Dataset START

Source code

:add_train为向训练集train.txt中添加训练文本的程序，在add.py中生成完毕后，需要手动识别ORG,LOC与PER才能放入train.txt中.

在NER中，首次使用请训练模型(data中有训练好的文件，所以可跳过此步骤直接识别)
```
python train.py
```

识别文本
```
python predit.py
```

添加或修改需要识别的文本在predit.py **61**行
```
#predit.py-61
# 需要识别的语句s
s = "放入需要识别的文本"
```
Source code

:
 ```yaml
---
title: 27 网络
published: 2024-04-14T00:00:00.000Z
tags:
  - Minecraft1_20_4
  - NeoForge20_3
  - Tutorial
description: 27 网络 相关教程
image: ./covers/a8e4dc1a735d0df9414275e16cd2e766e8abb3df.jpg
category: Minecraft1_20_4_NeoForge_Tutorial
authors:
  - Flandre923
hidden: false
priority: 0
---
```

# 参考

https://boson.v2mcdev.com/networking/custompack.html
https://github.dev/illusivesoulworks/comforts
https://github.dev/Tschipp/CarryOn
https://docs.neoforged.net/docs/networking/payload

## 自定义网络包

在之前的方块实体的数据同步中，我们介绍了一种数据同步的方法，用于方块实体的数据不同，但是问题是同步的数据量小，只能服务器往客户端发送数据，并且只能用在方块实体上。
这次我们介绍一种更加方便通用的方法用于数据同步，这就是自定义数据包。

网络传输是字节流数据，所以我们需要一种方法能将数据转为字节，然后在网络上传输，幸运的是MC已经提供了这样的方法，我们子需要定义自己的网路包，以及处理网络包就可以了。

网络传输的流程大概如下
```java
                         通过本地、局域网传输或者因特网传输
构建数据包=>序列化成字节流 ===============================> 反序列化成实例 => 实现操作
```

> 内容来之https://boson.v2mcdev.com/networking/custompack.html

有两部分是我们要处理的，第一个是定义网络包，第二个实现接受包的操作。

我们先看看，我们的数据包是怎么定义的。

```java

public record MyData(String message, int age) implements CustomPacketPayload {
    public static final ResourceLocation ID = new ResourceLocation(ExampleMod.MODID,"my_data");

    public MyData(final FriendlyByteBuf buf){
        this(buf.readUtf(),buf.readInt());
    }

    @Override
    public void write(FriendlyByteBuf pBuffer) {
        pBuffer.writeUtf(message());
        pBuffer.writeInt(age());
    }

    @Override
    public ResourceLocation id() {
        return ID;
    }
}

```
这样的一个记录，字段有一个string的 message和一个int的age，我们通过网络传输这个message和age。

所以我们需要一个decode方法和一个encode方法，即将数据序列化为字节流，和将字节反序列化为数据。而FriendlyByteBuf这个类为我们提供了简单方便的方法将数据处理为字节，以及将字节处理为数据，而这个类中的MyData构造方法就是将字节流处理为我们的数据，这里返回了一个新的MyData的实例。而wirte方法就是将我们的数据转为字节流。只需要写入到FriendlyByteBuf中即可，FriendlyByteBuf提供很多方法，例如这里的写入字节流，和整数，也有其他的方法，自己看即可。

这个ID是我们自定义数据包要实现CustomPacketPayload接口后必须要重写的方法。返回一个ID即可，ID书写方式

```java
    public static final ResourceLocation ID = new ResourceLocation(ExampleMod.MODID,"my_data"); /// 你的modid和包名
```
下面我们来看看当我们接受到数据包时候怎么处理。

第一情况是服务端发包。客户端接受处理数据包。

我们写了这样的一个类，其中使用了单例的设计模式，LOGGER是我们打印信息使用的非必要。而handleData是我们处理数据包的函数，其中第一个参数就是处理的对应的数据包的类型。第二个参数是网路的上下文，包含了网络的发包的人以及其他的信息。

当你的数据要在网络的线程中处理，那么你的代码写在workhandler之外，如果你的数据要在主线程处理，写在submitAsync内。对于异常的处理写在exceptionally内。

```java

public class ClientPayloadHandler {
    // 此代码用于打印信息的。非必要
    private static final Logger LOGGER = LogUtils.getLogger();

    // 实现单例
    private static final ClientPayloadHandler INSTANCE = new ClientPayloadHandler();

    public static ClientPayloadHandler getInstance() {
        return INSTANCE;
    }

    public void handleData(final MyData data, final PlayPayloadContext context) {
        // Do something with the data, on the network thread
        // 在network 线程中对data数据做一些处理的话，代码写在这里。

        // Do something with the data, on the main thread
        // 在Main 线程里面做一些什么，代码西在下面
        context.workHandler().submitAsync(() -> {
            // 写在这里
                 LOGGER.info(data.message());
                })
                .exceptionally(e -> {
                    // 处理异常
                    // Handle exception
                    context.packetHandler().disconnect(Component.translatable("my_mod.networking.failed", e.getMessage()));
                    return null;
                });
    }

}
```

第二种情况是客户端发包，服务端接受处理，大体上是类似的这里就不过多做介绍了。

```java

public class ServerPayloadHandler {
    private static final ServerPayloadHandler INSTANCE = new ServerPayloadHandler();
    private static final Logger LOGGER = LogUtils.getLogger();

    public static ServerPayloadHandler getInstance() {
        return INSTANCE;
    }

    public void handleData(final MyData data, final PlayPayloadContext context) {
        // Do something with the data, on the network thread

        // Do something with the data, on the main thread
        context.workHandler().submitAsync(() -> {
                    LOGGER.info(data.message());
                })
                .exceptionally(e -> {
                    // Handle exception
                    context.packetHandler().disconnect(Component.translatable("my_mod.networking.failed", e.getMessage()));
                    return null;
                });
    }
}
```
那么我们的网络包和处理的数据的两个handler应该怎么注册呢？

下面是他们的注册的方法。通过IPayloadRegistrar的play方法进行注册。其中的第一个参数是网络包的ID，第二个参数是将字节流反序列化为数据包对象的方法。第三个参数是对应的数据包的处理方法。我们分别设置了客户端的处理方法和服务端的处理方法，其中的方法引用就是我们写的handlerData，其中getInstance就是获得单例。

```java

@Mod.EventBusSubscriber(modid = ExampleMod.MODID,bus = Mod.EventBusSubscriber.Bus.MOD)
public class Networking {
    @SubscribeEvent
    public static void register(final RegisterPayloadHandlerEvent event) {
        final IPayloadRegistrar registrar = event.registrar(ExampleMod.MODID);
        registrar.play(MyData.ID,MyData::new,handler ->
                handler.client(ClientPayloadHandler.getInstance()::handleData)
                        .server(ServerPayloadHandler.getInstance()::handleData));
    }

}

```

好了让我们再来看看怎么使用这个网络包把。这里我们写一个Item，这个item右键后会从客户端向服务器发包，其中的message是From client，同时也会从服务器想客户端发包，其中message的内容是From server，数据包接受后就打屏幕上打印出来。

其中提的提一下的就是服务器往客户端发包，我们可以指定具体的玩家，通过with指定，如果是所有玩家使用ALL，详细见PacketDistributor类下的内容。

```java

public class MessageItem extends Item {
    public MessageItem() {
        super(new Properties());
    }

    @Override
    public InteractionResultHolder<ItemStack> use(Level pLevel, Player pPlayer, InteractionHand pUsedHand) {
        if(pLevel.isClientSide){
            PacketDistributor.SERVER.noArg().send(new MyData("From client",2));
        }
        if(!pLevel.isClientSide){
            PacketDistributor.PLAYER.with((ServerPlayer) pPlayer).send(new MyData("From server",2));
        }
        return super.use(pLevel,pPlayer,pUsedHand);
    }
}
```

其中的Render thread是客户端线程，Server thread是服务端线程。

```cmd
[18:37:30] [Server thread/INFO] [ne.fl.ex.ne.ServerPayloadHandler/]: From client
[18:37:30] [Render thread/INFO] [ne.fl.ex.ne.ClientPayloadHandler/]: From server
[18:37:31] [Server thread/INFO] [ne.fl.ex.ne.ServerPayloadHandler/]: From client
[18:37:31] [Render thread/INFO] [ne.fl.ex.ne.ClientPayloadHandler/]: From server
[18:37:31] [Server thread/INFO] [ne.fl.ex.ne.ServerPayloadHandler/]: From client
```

Dataset END
Dataset START

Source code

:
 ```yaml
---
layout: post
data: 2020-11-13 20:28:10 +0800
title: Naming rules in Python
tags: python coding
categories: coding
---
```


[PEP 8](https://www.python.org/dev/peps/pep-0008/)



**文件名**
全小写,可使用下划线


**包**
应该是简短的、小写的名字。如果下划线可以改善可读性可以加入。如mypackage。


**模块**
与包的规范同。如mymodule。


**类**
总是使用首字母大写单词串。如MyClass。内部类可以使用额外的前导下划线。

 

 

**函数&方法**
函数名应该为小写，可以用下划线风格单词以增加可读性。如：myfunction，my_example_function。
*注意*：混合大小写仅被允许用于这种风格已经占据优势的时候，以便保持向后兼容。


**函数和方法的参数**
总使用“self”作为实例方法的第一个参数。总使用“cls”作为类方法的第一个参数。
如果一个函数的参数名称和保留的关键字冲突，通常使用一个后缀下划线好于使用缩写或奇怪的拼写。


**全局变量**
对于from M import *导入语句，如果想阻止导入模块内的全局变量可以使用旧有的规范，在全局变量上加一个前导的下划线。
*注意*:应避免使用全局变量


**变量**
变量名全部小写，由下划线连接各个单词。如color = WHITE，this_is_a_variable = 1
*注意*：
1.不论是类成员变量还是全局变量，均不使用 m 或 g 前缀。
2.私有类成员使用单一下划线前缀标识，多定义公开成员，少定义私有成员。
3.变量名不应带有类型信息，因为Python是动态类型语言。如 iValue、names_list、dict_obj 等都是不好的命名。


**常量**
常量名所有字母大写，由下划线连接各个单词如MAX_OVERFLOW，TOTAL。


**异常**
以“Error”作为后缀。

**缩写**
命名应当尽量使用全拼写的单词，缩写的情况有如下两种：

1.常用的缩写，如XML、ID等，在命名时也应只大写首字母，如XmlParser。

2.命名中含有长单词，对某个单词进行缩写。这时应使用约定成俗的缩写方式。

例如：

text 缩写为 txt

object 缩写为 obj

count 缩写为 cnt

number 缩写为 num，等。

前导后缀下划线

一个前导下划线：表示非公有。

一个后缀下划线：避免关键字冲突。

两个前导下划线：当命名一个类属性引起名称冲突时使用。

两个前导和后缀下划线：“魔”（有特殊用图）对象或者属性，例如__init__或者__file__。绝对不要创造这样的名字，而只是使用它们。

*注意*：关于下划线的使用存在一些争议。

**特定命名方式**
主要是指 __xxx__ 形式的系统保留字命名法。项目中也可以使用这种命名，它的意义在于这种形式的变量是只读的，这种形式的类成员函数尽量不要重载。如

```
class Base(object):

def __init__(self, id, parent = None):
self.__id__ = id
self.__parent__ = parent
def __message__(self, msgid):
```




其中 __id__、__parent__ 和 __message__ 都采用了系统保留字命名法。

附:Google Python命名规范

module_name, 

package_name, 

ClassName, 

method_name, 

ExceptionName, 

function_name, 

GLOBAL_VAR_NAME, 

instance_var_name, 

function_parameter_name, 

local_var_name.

Dataset END
Dataset START

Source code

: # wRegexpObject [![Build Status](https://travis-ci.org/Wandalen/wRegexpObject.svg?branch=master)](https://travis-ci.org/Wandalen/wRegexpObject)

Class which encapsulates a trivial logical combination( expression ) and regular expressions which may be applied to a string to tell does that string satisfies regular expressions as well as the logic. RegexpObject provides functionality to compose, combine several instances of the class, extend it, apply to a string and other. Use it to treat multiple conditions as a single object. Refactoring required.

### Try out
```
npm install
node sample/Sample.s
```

Dataset END

◆ Task directions: Pull from the data each line where the string "pUsedHand" turns up.

◆ Task result:
    public InteractionResultHolder<ItemStack> use(Level pLevel, Player pPlayer, InteractionHand pUsedHand) {
        return super.use(pLevel,pPlayer,pUsedHand);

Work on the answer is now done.